THE WHITWORTH HALL, OWENS COLLEGE, MANCHESTER. On Wednesday the Governors, teaching staff, and students of Owens College celebrated (a year too late) the first jubilee of the institution. It was in 1846 that John Owens died, leaving a sum of nearly £100,000 for the foundation of a Manchester college which should be free from the religious tests which were at that time so unhappy a feature of the older universities; but it was not until the spring of 1851 that the work of teaching was begun. The jubilee ought therefore to have been celebrated last year, but at that time the Whitworth Hall, of which the foundation-stone was laid in June, 1898, was not completed, and it was decided to combine the jubilee celebrations and the formal opening of the hall a year later. With the nature of the ceremonies, we have little to do.
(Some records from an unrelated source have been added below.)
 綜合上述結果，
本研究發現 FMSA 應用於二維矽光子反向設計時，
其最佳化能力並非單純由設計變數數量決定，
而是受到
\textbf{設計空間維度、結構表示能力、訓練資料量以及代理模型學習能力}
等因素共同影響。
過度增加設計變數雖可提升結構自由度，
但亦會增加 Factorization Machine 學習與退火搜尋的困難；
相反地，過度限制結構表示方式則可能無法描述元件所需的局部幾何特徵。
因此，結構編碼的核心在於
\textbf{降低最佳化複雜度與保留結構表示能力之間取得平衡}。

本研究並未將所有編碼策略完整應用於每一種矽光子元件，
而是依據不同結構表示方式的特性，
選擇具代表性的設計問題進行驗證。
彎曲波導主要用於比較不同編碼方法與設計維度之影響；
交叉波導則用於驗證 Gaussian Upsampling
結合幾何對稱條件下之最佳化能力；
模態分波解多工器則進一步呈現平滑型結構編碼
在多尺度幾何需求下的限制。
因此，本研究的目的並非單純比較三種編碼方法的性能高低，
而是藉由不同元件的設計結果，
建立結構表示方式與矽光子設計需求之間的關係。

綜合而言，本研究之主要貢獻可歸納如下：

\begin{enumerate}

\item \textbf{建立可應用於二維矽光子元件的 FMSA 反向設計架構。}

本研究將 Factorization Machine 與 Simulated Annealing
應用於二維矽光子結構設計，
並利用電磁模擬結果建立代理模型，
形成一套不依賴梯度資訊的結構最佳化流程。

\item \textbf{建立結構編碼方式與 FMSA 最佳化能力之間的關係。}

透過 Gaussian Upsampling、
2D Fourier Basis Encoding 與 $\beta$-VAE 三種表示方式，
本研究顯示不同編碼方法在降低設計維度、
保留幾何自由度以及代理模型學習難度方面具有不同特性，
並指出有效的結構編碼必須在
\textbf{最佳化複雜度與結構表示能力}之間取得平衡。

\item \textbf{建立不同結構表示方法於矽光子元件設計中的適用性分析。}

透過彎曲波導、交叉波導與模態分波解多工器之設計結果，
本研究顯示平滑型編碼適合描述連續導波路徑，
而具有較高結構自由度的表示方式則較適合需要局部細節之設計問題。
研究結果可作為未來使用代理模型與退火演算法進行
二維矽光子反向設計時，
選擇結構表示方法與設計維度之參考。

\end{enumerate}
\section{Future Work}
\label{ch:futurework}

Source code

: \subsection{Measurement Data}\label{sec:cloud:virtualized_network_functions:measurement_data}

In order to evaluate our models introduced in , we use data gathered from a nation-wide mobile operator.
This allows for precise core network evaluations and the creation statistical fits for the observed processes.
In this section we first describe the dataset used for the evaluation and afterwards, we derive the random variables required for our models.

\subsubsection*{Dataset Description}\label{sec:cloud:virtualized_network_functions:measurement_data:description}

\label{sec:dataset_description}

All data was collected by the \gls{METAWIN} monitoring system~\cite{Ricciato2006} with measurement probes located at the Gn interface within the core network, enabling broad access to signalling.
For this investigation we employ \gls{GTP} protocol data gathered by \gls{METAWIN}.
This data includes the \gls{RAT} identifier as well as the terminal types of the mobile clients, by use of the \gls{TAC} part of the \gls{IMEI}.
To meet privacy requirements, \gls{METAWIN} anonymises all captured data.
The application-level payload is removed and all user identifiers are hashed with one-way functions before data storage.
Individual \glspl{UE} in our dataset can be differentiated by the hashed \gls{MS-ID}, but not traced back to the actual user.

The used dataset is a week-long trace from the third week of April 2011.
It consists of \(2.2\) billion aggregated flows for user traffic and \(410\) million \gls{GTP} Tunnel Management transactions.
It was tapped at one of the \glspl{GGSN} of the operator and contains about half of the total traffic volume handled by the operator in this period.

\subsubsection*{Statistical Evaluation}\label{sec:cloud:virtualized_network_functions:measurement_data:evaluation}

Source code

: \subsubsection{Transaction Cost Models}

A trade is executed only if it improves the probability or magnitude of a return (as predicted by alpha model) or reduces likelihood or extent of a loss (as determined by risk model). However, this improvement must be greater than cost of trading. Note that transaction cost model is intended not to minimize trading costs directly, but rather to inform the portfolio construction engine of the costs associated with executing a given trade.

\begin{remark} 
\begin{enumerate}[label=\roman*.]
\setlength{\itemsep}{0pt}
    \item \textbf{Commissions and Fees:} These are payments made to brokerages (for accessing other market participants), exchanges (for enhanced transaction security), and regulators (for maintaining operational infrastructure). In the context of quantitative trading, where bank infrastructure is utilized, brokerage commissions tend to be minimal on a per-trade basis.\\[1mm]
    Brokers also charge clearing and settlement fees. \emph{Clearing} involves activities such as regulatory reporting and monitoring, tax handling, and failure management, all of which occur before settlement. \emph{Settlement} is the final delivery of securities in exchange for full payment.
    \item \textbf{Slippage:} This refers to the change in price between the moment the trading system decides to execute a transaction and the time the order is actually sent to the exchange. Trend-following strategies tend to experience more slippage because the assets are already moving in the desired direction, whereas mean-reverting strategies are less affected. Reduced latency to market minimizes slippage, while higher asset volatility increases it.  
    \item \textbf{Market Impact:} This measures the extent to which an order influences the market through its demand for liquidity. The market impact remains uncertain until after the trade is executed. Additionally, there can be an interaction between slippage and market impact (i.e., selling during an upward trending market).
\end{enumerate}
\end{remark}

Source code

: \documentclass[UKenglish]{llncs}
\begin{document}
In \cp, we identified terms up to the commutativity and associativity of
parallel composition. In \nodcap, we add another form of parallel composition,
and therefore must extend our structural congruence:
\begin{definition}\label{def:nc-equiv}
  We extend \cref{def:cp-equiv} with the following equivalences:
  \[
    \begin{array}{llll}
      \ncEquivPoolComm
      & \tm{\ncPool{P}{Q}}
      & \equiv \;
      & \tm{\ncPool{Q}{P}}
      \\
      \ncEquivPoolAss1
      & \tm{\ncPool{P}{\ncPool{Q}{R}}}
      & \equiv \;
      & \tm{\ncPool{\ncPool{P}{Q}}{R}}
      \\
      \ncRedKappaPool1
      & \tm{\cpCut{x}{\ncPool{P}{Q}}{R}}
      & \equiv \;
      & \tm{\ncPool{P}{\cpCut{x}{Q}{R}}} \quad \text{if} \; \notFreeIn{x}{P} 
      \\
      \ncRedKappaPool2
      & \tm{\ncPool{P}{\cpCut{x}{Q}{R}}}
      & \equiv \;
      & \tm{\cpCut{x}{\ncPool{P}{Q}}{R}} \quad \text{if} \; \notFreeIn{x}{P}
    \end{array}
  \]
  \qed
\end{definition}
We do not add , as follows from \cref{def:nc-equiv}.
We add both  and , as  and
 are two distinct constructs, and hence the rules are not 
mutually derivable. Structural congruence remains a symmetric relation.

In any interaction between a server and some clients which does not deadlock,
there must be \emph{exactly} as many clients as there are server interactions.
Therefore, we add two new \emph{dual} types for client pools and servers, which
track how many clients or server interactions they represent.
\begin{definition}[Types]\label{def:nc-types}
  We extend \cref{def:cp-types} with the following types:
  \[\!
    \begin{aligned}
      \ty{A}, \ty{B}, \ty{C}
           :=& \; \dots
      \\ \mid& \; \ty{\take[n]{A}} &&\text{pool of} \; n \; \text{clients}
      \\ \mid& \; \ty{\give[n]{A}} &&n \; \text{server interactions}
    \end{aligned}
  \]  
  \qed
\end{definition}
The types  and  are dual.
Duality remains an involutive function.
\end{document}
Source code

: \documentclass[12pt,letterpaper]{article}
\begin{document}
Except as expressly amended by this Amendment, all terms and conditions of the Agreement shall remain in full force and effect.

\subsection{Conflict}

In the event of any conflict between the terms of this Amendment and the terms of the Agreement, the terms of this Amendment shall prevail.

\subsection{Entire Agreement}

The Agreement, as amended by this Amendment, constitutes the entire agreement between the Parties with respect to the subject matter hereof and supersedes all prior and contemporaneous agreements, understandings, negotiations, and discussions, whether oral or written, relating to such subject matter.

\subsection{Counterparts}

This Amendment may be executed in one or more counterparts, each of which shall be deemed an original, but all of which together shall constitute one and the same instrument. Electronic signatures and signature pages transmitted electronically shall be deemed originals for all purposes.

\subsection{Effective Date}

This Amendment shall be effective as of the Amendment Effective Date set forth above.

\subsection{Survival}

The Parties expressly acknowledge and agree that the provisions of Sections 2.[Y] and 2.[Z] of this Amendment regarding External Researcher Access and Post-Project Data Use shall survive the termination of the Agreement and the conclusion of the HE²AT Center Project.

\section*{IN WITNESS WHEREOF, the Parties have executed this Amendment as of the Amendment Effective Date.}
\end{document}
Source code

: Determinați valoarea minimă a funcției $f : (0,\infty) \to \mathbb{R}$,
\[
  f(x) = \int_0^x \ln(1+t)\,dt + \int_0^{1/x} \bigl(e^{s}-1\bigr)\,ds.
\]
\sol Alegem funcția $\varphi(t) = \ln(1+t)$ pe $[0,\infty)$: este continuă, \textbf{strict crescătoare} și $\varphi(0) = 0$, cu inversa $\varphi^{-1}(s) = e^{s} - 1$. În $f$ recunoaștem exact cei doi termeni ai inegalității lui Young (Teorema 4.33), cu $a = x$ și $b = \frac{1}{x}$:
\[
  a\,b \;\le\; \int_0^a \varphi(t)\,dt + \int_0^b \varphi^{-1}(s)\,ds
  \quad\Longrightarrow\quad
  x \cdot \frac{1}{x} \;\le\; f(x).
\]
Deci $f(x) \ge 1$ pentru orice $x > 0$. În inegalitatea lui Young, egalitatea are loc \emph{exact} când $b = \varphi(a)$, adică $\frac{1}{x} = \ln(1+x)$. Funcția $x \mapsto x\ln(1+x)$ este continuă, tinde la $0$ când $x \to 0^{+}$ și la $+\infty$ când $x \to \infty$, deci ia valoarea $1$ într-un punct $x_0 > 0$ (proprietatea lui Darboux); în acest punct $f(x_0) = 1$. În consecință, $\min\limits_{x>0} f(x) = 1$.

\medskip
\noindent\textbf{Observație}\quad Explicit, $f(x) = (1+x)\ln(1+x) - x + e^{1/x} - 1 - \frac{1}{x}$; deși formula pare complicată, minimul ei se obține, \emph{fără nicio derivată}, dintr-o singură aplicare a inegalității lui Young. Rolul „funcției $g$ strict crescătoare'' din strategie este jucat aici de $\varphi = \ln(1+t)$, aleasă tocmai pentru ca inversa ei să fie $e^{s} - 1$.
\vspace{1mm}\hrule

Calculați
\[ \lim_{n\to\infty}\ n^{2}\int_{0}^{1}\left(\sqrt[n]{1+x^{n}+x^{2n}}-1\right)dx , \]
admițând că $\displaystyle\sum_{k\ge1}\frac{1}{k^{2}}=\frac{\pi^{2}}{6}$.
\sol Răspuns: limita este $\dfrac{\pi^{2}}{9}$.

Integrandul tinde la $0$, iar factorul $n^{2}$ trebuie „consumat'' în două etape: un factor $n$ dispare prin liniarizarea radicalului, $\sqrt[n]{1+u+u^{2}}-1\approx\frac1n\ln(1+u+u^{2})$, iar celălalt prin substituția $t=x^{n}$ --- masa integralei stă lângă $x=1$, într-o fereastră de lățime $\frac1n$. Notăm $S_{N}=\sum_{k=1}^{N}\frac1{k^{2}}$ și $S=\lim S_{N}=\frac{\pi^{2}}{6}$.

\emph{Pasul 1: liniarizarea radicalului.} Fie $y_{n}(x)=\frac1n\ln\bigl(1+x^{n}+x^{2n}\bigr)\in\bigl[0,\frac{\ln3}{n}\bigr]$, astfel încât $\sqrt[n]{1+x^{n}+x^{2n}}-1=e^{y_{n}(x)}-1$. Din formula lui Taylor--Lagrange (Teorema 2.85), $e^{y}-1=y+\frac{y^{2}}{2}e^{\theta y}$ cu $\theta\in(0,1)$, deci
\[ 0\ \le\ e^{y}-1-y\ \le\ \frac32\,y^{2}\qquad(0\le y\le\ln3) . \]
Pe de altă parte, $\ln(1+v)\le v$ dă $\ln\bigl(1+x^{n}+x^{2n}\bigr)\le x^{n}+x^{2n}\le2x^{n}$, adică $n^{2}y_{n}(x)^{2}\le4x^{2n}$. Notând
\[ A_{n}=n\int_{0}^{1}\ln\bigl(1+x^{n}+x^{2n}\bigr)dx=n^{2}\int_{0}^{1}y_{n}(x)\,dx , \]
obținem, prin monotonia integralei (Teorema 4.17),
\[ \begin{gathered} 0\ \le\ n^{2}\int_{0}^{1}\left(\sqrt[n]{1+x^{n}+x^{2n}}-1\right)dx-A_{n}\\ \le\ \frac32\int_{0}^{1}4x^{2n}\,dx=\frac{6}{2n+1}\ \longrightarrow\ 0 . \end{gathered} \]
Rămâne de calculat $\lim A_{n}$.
Suffice it to say that his Royal Highness the Prince of Wales delivered a well-written address, in which he regretted the absence of the distinguished architect of the building—a regret which every architect echoes—and finally declared the hall open ; that the Duke of Devonshire, President of the College, presided at the opening ceremony ; that learned men from other universities attended, some to speak and some to listen ; and that Manchester did its best to hide the prevailing grime of its buildings by Venetian masts, bunting, and festoons of evergreens and paper flowers.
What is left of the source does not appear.